====== TASK INPUTS ======

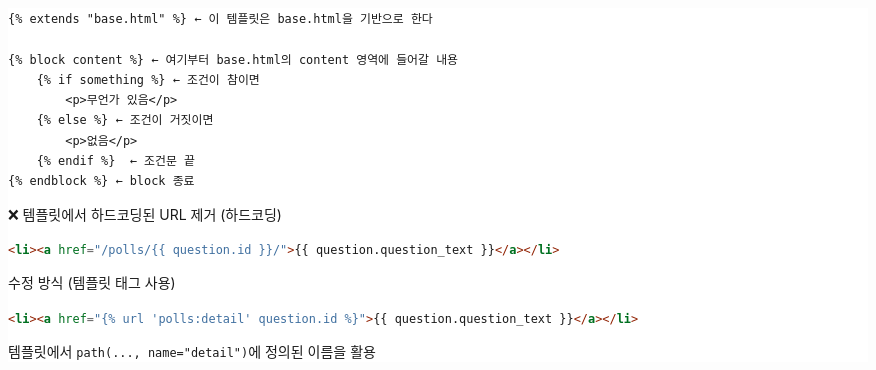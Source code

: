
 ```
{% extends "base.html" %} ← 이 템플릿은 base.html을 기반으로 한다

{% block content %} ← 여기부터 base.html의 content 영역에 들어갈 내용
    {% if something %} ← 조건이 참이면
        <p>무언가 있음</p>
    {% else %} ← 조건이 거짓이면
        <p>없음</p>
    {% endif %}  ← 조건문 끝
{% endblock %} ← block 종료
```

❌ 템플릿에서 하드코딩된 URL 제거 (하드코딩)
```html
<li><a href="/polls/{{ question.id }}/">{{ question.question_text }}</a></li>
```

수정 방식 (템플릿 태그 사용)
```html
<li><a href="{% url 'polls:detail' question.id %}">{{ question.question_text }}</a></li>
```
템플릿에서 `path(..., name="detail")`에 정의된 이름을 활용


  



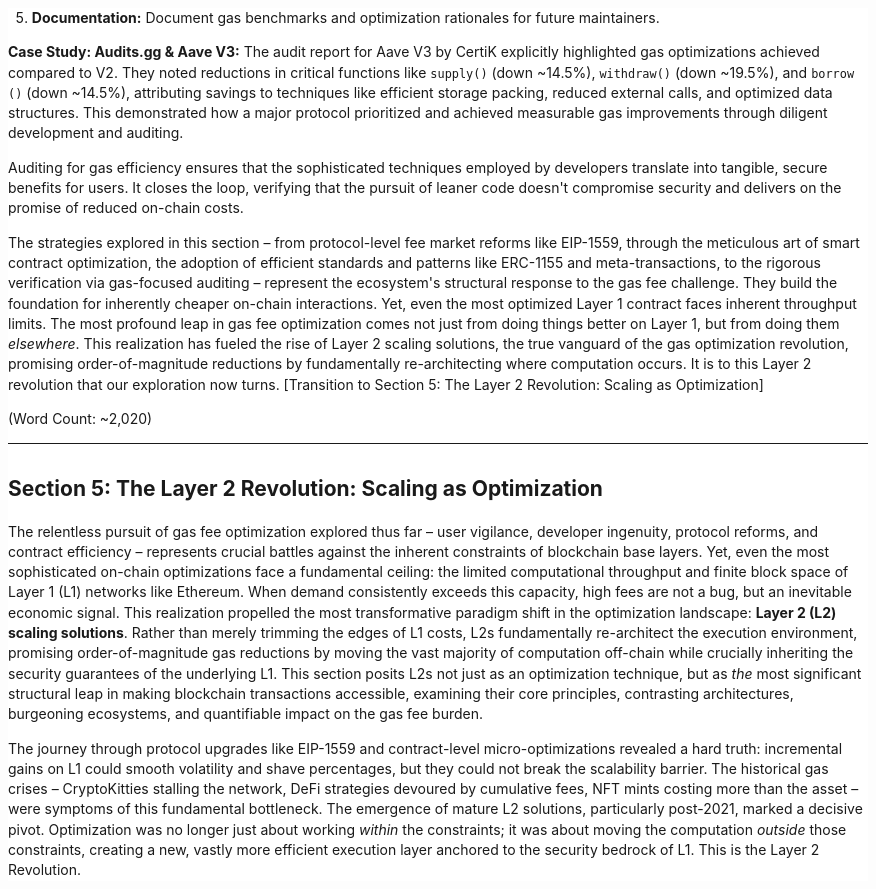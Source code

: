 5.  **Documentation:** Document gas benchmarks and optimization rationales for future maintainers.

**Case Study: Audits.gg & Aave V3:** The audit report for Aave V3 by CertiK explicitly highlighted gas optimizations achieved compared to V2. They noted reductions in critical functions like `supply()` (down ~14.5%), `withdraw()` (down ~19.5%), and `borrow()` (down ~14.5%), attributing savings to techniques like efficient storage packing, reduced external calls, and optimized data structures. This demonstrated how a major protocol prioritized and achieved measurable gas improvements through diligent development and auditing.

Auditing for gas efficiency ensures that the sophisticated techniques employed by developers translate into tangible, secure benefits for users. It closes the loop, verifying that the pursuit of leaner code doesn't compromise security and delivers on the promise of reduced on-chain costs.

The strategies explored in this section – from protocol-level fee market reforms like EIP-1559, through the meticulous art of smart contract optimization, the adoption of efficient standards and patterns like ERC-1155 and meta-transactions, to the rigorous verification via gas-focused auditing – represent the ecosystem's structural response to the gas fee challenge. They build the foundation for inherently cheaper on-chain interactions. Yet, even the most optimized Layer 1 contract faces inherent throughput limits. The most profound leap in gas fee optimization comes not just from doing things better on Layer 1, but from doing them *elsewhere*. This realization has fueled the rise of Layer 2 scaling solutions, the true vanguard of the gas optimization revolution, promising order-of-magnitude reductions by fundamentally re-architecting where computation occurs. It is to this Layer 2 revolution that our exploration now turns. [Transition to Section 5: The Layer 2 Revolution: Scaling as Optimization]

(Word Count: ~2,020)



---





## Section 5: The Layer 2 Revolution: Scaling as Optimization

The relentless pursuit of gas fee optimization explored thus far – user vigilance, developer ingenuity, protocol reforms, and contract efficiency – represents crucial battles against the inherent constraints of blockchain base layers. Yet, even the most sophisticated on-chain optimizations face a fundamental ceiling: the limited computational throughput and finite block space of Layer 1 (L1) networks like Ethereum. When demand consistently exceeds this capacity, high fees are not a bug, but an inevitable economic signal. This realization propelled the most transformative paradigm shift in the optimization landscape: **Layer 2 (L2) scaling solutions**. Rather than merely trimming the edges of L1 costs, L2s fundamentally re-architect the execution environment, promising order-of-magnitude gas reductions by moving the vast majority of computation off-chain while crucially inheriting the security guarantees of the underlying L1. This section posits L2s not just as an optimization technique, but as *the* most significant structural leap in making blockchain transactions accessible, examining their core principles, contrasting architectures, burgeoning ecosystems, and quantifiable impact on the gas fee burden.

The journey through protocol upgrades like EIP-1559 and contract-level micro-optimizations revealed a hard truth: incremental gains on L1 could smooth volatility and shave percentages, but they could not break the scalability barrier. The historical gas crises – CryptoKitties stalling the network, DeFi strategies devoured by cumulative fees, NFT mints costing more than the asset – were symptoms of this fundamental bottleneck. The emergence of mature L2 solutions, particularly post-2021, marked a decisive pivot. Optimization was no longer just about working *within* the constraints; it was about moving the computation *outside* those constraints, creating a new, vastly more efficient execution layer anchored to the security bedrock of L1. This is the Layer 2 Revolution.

======

_PROBLEM_
Without including any picture, print every record exactly as written above.

_RESPONSE TO THE EXERCISE_
Source code

:
 ```
{% extends "base.html" %} ← 이 템플릿은 base.html을 기반으로 한다

{% block content %} ← 여기부터 base.html의 content 영역에 들어갈 내용
    {% if something %} ← 조건이 참이면
        <p>무언가 있음</p>
    {% else %} ← 조건이 거짓이면
        <p>없음</p>
    {% endif %}  ← 조건문 끝
{% endblock %} ← block 종료
```

❌ 템플릿에서 하드코딩된 URL 제거 (하드코딩)
```html
<li><a href="/polls/{{ question.id }}/">{{ question.question_text }}</a></li>
```

수정 방식 (템플릿 태그 사용)
```html
<li><a href="{% url 'polls:detail' question.id %}">{{ question.question_text }}</a></li>
```
템플릿에서 `path(..., name="detail")`에 정의된 이름을 활용


  



Source code

: 5.  **Documentation:** Document gas benchmarks and optimization rationales for future maintainers.

**Case Study: Audits.gg & Aave V3:** The audit report for Aave V3 by CertiK explicitly highlighted gas optimizations achieved compared to V2. They noted reductions in critical functions like `supply()` (down ~14.5%), `withdraw()` (down ~19.5%), and `borrow()` (down ~14.5%), attributing savings to techniques like efficient storage packing, reduced external calls, and optimized data structures. This demonstrated how a major protocol prioritized and achieved measurable gas improvements through diligent development and auditing.

Auditing for gas efficiency ensures that the sophisticated techniques employed by developers translate into tangible, secure benefits for users. It closes the loop, verifying that the pursuit of leaner code doesn't compromise security and delivers on the promise of reduced on-chain costs.

The strategies explored in this section – from protocol-level fee market reforms like EIP-1559, through the meticulous art of smart contract optimization, the adoption of efficient standards and patterns like ERC-1155 and meta-transactions, to the rigorous verification via gas-focused auditing – represent the ecosystem's structural response to the gas fee challenge. They build the foundation for inherently cheaper on-chain interactions. Yet, even the most optimized Layer 1 contract faces inherent throughput limits. The most profound leap in gas fee optimization comes not just from doing things better on Layer 1, but from doing them *elsewhere*. This realization has fueled the rise of Layer 2 scaling solutions, the true vanguard of the gas optimization revolution, promising order-of-magnitude reductions by fundamentally re-architecting where computation occurs. It is to this Layer 2 revolution that our exploration now turns. [Transition to Section 5: The Layer 2 Revolution: Scaling as Optimization]

(Word Count: ~2,020)



---





## Section 5: The Layer 2 Revolution: Scaling as Optimization

The relentless pursuit of gas fee optimization explored thus far – user vigilance, developer ingenuity, protocol reforms, and contract efficiency – represents crucial battles against the inherent constraints of blockchain base layers. Yet, even the most sophisticated on-chain optimizations face a fundamental ceiling: the limited computational throughput and finite block space of Layer 1 (L1) networks like Ethereum. When demand consistently exceeds this capacity, high fees are not a bug, but an inevitable economic signal. This realization propelled the most transformative paradigm shift in the optimization landscape: **Layer 2 (L2) scaling solutions**. Rather than merely trimming the edges of L1 costs, L2s fundamentally re-architect the execution environment, promising order-of-magnitude gas reductions by moving the vast majority of computation off-chain while crucially inheriting the security guarantees of the underlying L1. This section posits L2s not just as an optimization technique, but as *the* most significant structural leap in making blockchain transactions accessible, examining their core principles, contrasting architectures, burgeoning ecosystems, and quantifiable impact on the gas fee burden.

The journey through protocol upgrades like EIP-1559 and contract-level micro-optimizations revealed a hard truth: incremental gains on L1 could smooth volatility and shave percentages, but they could not break the scalability barrier. The historical gas crises – CryptoKitties stalling the network, DeFi strategies devoured by cumulative fees, NFT mints costing more than the asset – were symptoms of this fundamental bottleneck. The emergence of mature L2 solutions, particularly post-2021, marked a decisive pivot. Optimization was no longer just about working *within* the constraints; it was about moving the computation *outside* those constraints, creating a new, vastly more efficient execution layer anchored to the security bedrock of L1. This is the Layer 2 Revolution.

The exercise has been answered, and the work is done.